The Board of Directors shall decide on all the conditions of the issuance of shares and of special rights entitling to shares. The issuance of shares and of special rights entitling to shares may be carried out in deviation from the shareholders' pre-emptive rights (directed issuance). The authorization can also be used for incentive arrangements, however, not more than 1,350,000 shares in total together with the authorization in the following item.

The authorization is effective until the end of the next Annual General Meeting, however no longer than until 30 September 2023. However, the authorization for incentive arrangements is valid until 30 March 2027. This authorization revokes the authorization for incentive arrangements given by the Annual General Meeting 2021.

Authorizing the Board of Directors to decide on the transfer of the Company’s own shares

The Board of Directors proposes to the Annual General Meeting that the Board of Directors be authorized to decide on the transfer of the Company’s own shares as follows.

The authorization is limited to a maximum of 7,500,000 shares, which corresponds to approximately 9.5 per cent of all the shares in the Company.

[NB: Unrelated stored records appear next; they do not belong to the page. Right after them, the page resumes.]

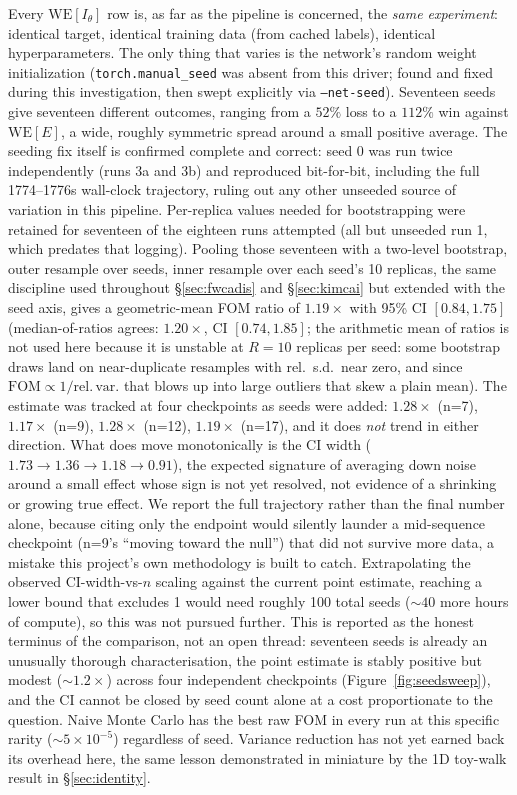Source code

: \documentclass[a4paper,fleqn]{cas-sc}
\begin{document}
Every $\mathrm{WE}[I_\theta]$ row is, as far as the pipeline is concerned, the
\emph{same experiment}: identical target, identical training data (from cached labels),
identical hyperparameters. The only thing that varies is the network's random weight
initialization (\texttt{torch.manual\_seed} was absent from this driver; found and
fixed during this investigation, then swept explicitly via \texttt{--net-seed}).
Seventeen seeds give seventeen different outcomes, ranging from a $52\%$ loss to
	a $112\%$ win against $\mathrm{WE}[E]$, a wide, roughly symmetric spread around a
small positive average. The seeding fix itself is confirmed complete and correct: seed
0 was run twice independently (runs 3a and 3b) and reproduced bit-for-bit, including the
full 1774--1776s wall-clock trajectory, ruling out any other unseeded source of
variation in this pipeline. Per-replica values needed for bootstrapping were retained
for seventeen of the eighteen runs attempted (all but unseeded run 1, which predates that
logging).
Pooling those seventeen with a two-level bootstrap, outer resample over seeds,
inner resample over each seed's 10 replicas, the same discipline used throughout
\S\ref{sec:fwcadis} and \S\ref{sec:kimcai} but extended with the seed axis, gives a
geometric-mean FOM ratio of $1.19\times$ with 95\% CI $[0.84, 1.75]$ (median-of-ratios
agrees: $1.20\times$, CI $[0.74, 1.85]$; the arithmetic mean of ratios is not used here
because it is unstable at $R=10$ replicas per seed: some bootstrap draws land on
near-duplicate resamples with rel.\ s.d.\ near zero, and since $\mathrm{FOM}\propto
1/\mathrm{rel.\,var.}$ that blows up into large outliers that skew a plain mean).
The estimate was tracked at four checkpoints as seeds were added: $1.28\times$
(n=7), $1.17\times$ (n=9), $1.28\times$ (n=12), $1.19\times$ (n=17), and it does
\emph{not} trend in either direction. What does move monotonically is the CI width
($1.73\to1.36\to1.18\to0.91$), the expected signature of averaging down noise around a
small effect whose sign is not yet resolved, not evidence of a shrinking or growing true
effect. We report the full trajectory rather than the final number alone, because citing
only the endpoint would silently launder a mid-sequence checkpoint (n=9's ``moving
toward the null'') that did not survive more data, a mistake this project's own
methodology is built to catch.
Extrapolating the observed CI-width-vs-$n$ scaling against the current point
	estimate, reaching a lower bound that excludes 1 would need roughly 100 total seeds
	($\sim\!40$ more hours of compute), so this was not pursued further. This is reported as
the honest terminus of the comparison, not an open
thread: seventeen seeds is already an unusually thorough characterisation, the point
estimate is stably positive but modest ($\sim\!1.2\times$) across four independent
checkpoints (Figure~\ref{fig:seedsweep}), and the CI cannot be closed by seed count alone
at a cost proportionate to
the question. Naive Monte Carlo has the best raw FOM in every run
at this specific rarity ($\sim\!5\times10^{-5}$) regardless of seed. Variance
reduction has not yet earned back its overhead here, the same lesson demonstrated in
miniature by the 1D toy-walk result in \S\ref{sec:identity}.
\end{document}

The Board of Directors shall decide on all the conditions of the transfer of own shares. The transfer of shares may be carried out in deviation from the shareholders' pre-emptive rights (directed issuance). The Board of Directors can also use this authorization to grant special rights concerning the Company's own shares, referred to in Chapter 10 of the Companies Act. The authorization can also be used for incentive arrangements, however, not with respect to more than 1,350,000 shares in total together with the authorization in the previous item.

This authorization is effective until the end of the next Annual General Meeting, however no longer than until 30 September 2023. However, the authorization for incentive arrangements is valid until 30 March 2027. This authorization revokes the authorization for incentive arrangements given by the Annual General Meeting 2021.

Authorizing the Board of Directors to decide on a directed issuance of shares without payment, for an employee share savings plan

The Board of Directors proposes to the Annual General Meeting that the Board of Directors be authorized to decide on a directed issuance of shares without payment needed for the continuation of the Share Savings Plan that the Annual General Meeting 2012 decided to launch.

The Board of Directors proposes that the Annual General Meeting authorize the Board to decide on the issuance of new shares or on the transfer of own shares held by the Company to such participants of the Share Savings Plan who, according to the terms and conditions of the Plan, are entitled to receive shares without payment, as well as to decide on the issuance of shares without payment also to the Company itself. The Board of Directors proposes that the proposed authorization includes a right, within the scope of this Share Savings Plan, to transfer own shares currently held by the Company, which have earlier been limited to other purposes than incentive plans. The number of new shares to be issued or own shares held by the Company to be transferred may in the aggregate amount to a maximum total of 500,000 shares, which corresponds to approximately 0.6 per cent of all of the Company's shares.

The Board of Directors considers that there is an especially weighty financial reason for the directed issuance of shares without payment, both for the Company and in regard to the interests of all shareholders, since the Share Savings Plan is intended to form part of the incentive and commitment program for the Konecranes Group’s personnel.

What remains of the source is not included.